What I suspect he really means is that FORTRAN lays out its arrays column-major, whilst C choose row-major. Historically most math software was written in the former, including the de facto standard BLAS and LAPACK APIs used for most linear algebra. Mix-and-matching memory layouts is a recipe for confusion and bugs, so "mathematicians" (which I'll read as people writing a lot of non-ML matrix-related code) tend to prefer to stick with column major.Of course things have moved on since then and a lot of software these days is written in languages that inherited their array ordering from C, leading to much fun and confusion.

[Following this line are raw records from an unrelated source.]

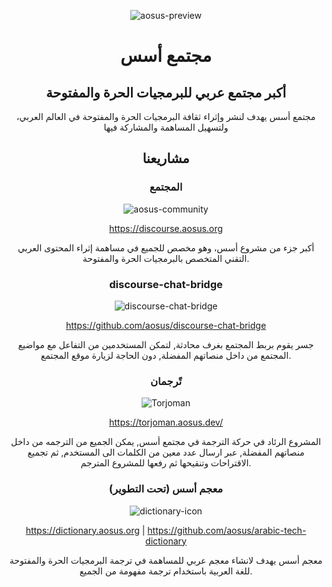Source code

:<div align="center">

![aosus-preview](https://aosus.org/wp-content/uploads/2022/07/aosus-preview.jpg)

# مجتمع أسس

## أكبر مجتمع عربي للبرمجيات الحرة والمفتوحة


مجتمع أسس يهدف لنشر وإثراء ثقافة البرمجيات الحرة والمفتوحة في العالم العربي، ولتسهيل المساهمة والمشاركة فيها

## مشاريعنا
### المجتمع
![aosus-community](https://aosus.org/wp-content/uploads/2021/09/fav-150x150.png.webp)

https://discourse.aosus.org

أكبر جزء من مشروع أسس، وهو مخصص للجميع في مساهمة إثراء المحتوى العربي التقني المتخصص بالبرمجيات الحرة والمفتوحة.

### discourse-chat-bridge
![discourse-chat-bridge](https://aosus.org/wp-content/uploads/2023/03/Discourse_Bridge-white-300x183.webp)

https://github.com/aosus/discourse-chat-bridge

  جسر يقوم بربط المجتمع بغرف محادثة, لتمكن المستخدمين من التفاعل مع مواضيع المجتمع من داخل منصاتهم المفضلة, دون الحاجة لزيارة موقع المجتمع.

### تًرجمان
![Torjoman](https://aosus.org/wp-content/uploads/2023/03/Torjoman-Logo-Arabic-white.svg)

https://torjoman.aosus.dev/

المشروع الرئاد في حركة الترجمة في مجتمع أسس, يمكن الجميع من الترجمه من داخل منصاتهم المفضلة, عبر ارسال عدد معين من الكلمات الى المستخدم, ثم تجميع الاقتراحات وتنقيحها ثم رفعها للمشروع المترجم.

### معجم أسس (تحت التطوير)
![dictionary-icon](https://aosus.org/wp-content/uploads/2021/10/Dictionary-icon-white-263x300.png)

https://dictionary.aosus.org | https://github.com/aosus/arabic-tech-dictionary

معجم أسس يهدف لانشاء معجم عربي للمساهمة في ترجمة البرمجيات الحرة والمفتوحة للغة العربية باستخدام ترجمة مفهومة من الجميع.

</div>
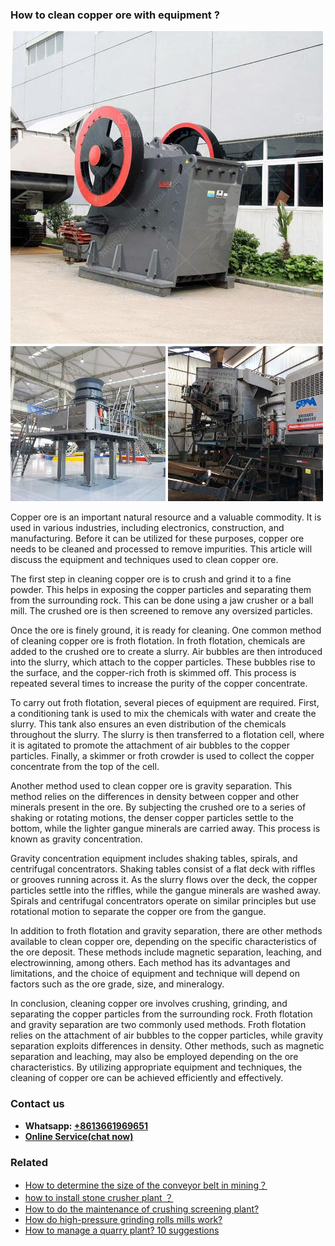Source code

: <h3>How to clean copper ore with equipment ?</h3><img src='1701745163.jpg' alt=''><p>Copper ore is an important natural resource and a valuable commodity. It is used in various industries, including electronics, construction, and manufacturing. Before it can be utilized for these purposes, copper ore needs to be cleaned and processed to remove impurities. This article will discuss the equipment and techniques used to clean copper ore.</p><p>The first step in cleaning copper ore is to crush and grind it to a fine powder. This helps in exposing the copper particles and separating them from the surrounding rock. This can be done using a jaw crusher or a ball mill. The crushed ore is then screened to remove any oversized particles.</p><p>Once the ore is finely ground, it is ready for cleaning. One common method of cleaning copper ore is froth flotation. In froth flotation, chemicals are added to the crushed ore to create a slurry. Air bubbles are then introduced into the slurry, which attach to the copper particles. These bubbles rise to the surface, and the copper-rich froth is skimmed off. This process is repeated several times to increase the purity of the copper concentrate.</p><p>To carry out froth flotation, several pieces of equipment are required. First, a conditioning tank is used to mix the chemicals with water and create the slurry. This tank also ensures an even distribution of the chemicals throughout the slurry. The slurry is then transferred to a flotation cell, where it is agitated to promote the attachment of air bubbles to the copper particles. Finally, a skimmer or froth crowder is used to collect the copper concentrate from the top of the cell.</p><p>Another method used to clean copper ore is gravity separation. This method relies on the differences in density between copper and other minerals present in the ore. By subjecting the crushed ore to a series of shaking or rotating motions, the denser copper particles settle to the bottom, while the lighter gangue minerals are carried away. This process is known as gravity concentration.</p><p>Gravity concentration equipment includes shaking tables, spirals, and centrifugal concentrators. Shaking tables consist of a flat deck with riffles or grooves running across it. As the slurry flows over the deck, the copper particles settle into the riffles, while the gangue minerals are washed away. Spirals and centrifugal concentrators operate on similar principles but use rotational motion to separate the copper ore from the gangue.</p><p>In addition to froth flotation and gravity separation, there are other methods available to clean copper ore, depending on the specific characteristics of the ore deposit. These methods include magnetic separation, leaching, and electrowinning, among others. Each method has its advantages and limitations, and the choice of equipment and technique will depend on factors such as the ore grade, size, and mineralogy.</p><p>In conclusion, cleaning copper ore involves crushing, grinding, and separating the copper particles from the surrounding rock. Froth flotation and gravity separation are two commonly used methods. Froth flotation relies on the attachment of air bubbles to the copper particles, while gravity separation exploits differences in density. Other methods, such as magnetic separation and leaching, may also be employed depending on the ore characteristics. By utilizing appropriate equipment and techniques, the cleaning of copper ore can be achieved efficiently and effectively.</p><h3>Contact us</h3><ul><li><strong>Whatsapp:&nbsp;<a href="https://wa.me/8613661969651">+8613661969651</a></strong></li><li><a href="https://swt.shibang-china.com/?git&amp;zhl&amp;How to clean copper ore with equipment "><strong>Online Service(chat now)</strong></a></li></ul><h3>Related</h3><ul><li><a href='How to determine the size of the conveyor belt in mining？.md'>How to determine the size of the conveyor belt in mining？</a></li><li><a href='how to install stone crusher plant ？.md'>how to install stone crusher plant ？</a></li><li><a href='How to do the maintenance of crushing screening plant.md'>How to do the maintenance of crushing screening plant?</a></li><li><a href='How do highpressure grinding rolls mills work.md'>How do high-pressure grinding rolls mills work?</a></li><li><a href='How to manage a quarry plant 10 suggestions.md'>How to manage a quarry plant? 10 suggestions</a></li></ul>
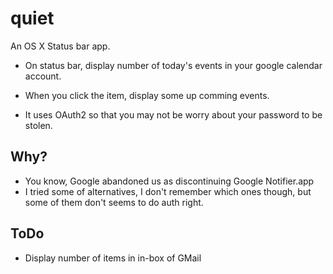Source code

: quiet
=====

An OS X Status bar app.

- On status bar, display number of today's events in your google calendar account.
- When you click the item, display some up comming events.

- It uses OAuth2 so that you may not be worry about your password to be stolen.

Why?
----
- You know, Google abandoned us as discontinuing Google Notifier.app
- I tried some of alternatives, I don't remember which ones though, but some of them don't seems to do auth right.

ToDo
----
- Display number of items in in-box of GMail
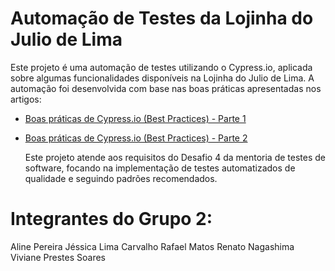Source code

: # Automação de Testes da Lojinha do Julio de Lima

Este projeto é uma automação de testes utilizando o Cypress.io, aplicada sobre algumas funcionalidades disponíveis na Lojinha do Julio de Lima. A automação foi desenvolvida com base nas boas práticas apresentadas nos artigos:

- [Boas práticas de Cypress.io (Best Practices) - Parte 1](https://pedrohsguerra.medium.com/boas-pr%C3%A1ticas-de-cypress-io-best-practices-parte-1-3d06977a68a7)
- [Boas práticas de Cypress.io (Best Practices) - Parte 2](https://pedrohsguerra.medium.com/boas-pr%C3%A1ticas-de-cypress-io-best-practices-parte-2-c67163adcd21)

  Este projeto atende aos requisitos do Desafio 4 da mentoria de testes de software, focando na implementação de testes automatizados de qualidade e seguindo padrões recomendados.

# Integrantes do Grupo 2:

Aline Pereira
Jéssica Lima Carvalho 
Rafael Matos
Renato Nagashima
Viviane Prestes Soares
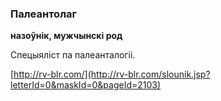 ### Палеантолаг
**назоўнік, мужчынскі род**

Спецыяліст па палеанталогіі.

<a rel="author">[http://rv-blr.com/](http://rv-blr.com/slounik.jsp?letterId=0&maskId=0&pageId=2103)</a>
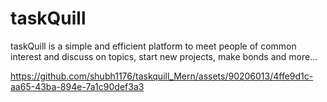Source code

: # taskQuill

taskQuill is a simple and efficient platform to meet people of common interest and discuss on topics, start new projects, make bonds and more...



https://github.com/shubh1176/taskquill_Mern/assets/90206013/4ffe9d1c-aa65-43ba-894e-7a1c90def3a3

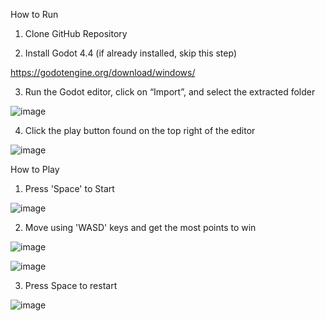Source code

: How to Run

1. Clone GitHub Repository 

2. Install Godot 4.4 (if already installed, skip this step)

https://godotengine.org/download/windows/

3. Run the Godot editor, click on “Import”, and select the extracted folder

![image](https://github.com/user-attachments/assets/f61f1081-ce7a-4ece-b288-b1e0eb9312d9)

4. Click the play button found on the top right of the editor

![image](https://github.com/user-attachments/assets/5b6ca449-4b3f-490f-87d7-6dedc31cd1c6)

How to Play

1. Press 'Space' to Start

![image](https://github.com/user-attachments/assets/f6cb882a-d3d9-48cb-9c1c-bf7ce10766ff)

2. Move using 'WASD' keys and get the most points to win

![image](https://github.com/user-attachments/assets/2c9c61d2-5af6-43b5-91eb-239ccfdc32c4)

![image](https://github.com/user-attachments/assets/01ac7e14-117b-4e17-8a4d-1cd0519a7356)

3. Press Space to restart

![image](https://github.com/user-attachments/assets/2eef2712-b2da-41f4-88e7-184247a3550d)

The other gotcha with a lot of these APIs is of course 0 vs 1-based array numbering.
Const-me|4 months ago
It’s not just C. Modern GPU hardware only supports row major memory layout for 2D and 3D textures (ignoring specialized layouts like swizzling and block compression but none of them are column major either). Modern image and video codecs only support row major layout for bitmaps.
bee_rider|4 months ago
Internally the matrix is tiled out anyway (for gemm at least) so column vs row ordering is probably a little less important nowadays (which isn’t to say it never matters).
owlbite|4 months ago
Certain layouts have performance advantages for certain operations on certain microarchitectures due to data access patterns (especially for level 2 BLAS), but that's largely irrelevant to historical discussion of the API's evolution.